WHAT NEEDS TO BE DONE:
For each line below that contains the word "thead", make a copy.

EXTRACTED MATERIAL:
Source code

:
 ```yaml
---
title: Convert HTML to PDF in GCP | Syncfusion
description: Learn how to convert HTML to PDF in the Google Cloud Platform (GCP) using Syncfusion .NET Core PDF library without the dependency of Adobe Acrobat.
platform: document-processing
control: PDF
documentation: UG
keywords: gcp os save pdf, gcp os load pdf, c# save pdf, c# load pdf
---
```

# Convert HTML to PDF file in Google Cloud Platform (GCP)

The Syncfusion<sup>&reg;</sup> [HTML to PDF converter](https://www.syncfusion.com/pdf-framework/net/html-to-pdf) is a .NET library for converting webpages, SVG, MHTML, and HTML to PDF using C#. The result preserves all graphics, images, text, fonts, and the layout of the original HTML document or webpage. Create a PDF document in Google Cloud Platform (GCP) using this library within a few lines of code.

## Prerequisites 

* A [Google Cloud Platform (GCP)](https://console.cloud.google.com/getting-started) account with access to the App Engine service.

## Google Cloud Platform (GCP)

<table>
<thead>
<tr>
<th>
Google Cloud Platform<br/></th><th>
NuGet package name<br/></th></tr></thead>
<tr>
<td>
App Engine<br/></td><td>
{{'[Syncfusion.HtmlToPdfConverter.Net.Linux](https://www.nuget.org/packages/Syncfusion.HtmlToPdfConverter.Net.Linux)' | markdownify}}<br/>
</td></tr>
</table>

SOLUTION FOR THIS PROBLEM:
<thead>
NuGet package name<br/></th></tr></thead>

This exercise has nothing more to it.